### Plain-text document sources:

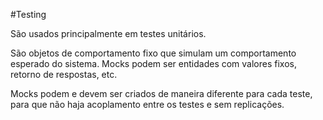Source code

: 
#Testing 

São usados principalmente em testes unitários.

São objetos de comportamento fixo que simulam um comportamento esperado do sistema. Mocks podem ser entidades com valores fixos, retorno de respostas, etc.

Mocks podem e devem ser criados de maneira diferente para cada teste, para que não haja acoplamento entre os testes e sem replicações.



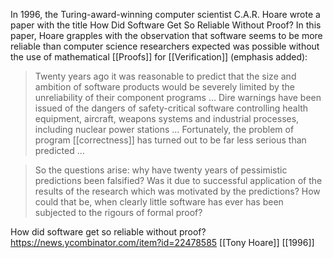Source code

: In 1996, the Turing-award-winning computer scientist C.A.R. Hoare wrote a paper with the title How Did Software Get So Reliable Without Proof? In this paper, Hoare grapples with the observation that software seems to be more reliable than computer science researchers expected was possible without the use of mathematical [[Proofs]] for [[Verification]] (emphasis added):

> Twenty years ago it was reasonable to predict that the size and ambition of software products would be severely limited by the unreliability of their component programs … Dire warnings have been issued of the dangers of safety-critical software controlling health equipment, aircraft, weapons systems and industrial processes, including nuclear power stations … Fortunately, the problem of program [[correctness]] has turned out to be far less serious than predicted …

> So the questions arise: why have twenty years of pessimistic predictions been falsified? Was it due to successful application of the results of the research which was motivated by the predictions? How could that be, when clearly little software has ever has been subjected to the rigours of formal proof?

How did software get so reliable without proof?  https://news.ycombinator.com/item?id=22478585 [[Tony Hoare]] [[1996]]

### What you will do:
In the data, find how many lines hold the string "podem", and answer with the number only.

### Expected answer:
2